The case being heard revolves around the 8th Amendment which states;
“Excessive bail shall not be required, nor excessive fines imposed, nor cruel and unusual punishments inflicted.”
In the United States the punishment is supposed to fit the crime. All too often however this concept is thrown out in favor of the interests of law enforcement. That civil forfeiture laws (policing for profit) still exist in this country is an example of this disregard for this important part the Constitution.
The court has formally held that most of the Bill of Rights applies to states as well as the federal government, but it has not done so on the Eighth Amendment’s excessive-fines ban.
Justice Neil Gorsuch was incredulous that Indiana Solicitor General Thomas Fisher was urging the justices to rule that states should not be held to the same standard.
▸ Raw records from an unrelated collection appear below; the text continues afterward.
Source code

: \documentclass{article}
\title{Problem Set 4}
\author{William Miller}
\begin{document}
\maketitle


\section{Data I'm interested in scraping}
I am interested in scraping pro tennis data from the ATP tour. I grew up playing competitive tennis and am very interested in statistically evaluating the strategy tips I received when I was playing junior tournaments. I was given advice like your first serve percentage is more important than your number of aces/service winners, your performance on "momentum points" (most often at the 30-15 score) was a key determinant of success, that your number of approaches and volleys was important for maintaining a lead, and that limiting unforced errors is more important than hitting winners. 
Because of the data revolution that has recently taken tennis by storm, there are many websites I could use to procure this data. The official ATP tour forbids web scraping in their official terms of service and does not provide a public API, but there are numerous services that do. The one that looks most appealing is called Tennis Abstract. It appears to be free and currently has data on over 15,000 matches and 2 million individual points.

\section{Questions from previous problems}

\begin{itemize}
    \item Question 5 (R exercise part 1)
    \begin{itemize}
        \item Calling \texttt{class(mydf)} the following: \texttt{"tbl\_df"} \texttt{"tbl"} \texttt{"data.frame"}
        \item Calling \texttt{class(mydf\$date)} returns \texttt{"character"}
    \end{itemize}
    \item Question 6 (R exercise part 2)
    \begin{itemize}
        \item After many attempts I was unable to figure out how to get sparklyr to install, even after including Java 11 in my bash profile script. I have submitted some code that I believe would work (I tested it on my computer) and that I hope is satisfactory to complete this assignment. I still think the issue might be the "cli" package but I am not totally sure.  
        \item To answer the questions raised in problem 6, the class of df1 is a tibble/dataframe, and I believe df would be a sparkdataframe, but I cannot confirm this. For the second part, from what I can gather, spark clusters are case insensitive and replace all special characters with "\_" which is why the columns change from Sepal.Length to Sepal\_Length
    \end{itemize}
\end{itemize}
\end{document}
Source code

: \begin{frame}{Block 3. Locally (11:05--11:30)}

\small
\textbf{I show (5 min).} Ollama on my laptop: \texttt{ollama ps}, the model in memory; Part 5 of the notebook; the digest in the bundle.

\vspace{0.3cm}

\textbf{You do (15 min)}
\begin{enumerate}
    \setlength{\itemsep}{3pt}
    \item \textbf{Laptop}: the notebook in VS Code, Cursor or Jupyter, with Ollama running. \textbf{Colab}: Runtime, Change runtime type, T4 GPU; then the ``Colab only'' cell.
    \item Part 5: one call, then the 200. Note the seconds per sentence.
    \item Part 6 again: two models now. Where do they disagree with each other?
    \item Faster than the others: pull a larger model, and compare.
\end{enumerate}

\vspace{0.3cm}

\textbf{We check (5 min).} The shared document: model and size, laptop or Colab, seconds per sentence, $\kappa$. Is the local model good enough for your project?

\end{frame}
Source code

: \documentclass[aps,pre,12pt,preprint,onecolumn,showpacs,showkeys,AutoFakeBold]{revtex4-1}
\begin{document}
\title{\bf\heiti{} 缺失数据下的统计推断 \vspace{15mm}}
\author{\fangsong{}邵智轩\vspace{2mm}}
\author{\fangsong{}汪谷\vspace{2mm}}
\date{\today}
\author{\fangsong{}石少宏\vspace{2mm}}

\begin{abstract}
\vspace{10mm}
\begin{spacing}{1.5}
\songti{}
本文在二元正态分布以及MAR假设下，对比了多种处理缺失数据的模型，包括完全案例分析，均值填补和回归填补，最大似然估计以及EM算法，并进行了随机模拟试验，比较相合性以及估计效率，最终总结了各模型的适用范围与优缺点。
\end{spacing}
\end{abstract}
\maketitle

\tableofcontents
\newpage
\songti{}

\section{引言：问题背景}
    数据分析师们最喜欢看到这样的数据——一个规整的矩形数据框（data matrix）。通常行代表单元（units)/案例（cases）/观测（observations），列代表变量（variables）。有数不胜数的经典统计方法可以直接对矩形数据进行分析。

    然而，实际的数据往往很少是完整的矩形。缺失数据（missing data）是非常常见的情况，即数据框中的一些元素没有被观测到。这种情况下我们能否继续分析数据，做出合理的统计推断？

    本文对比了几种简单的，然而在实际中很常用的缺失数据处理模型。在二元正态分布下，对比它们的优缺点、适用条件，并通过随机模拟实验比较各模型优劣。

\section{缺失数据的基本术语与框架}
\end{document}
It seems clear when reading the 8th Amendment that the founders feared that police power might be used to line the pockets of those with such powers. They recognized the temptation inherent in law enforcement work to leverage the power of the law against the citizenry. They recognized that without a check police might abuse confiscatory powers.
The case at hand involves the seizure of a Land Rover from a drug dealer. The dealer was caught selling $400 worth of heroin. The police then took his $40,000 Land Rover as part of his punishment.
This seems excessive. Though some would argue that the crime was serious (the drug war is worse), just taking the equivalent of $40,000 from someone who likely has few assets for such a crime seems disproportionate. It seems excessive.
It looks like the Supreme Court might agree. It’d be nice to get a couple more Neil Gorsuch’s on the bench.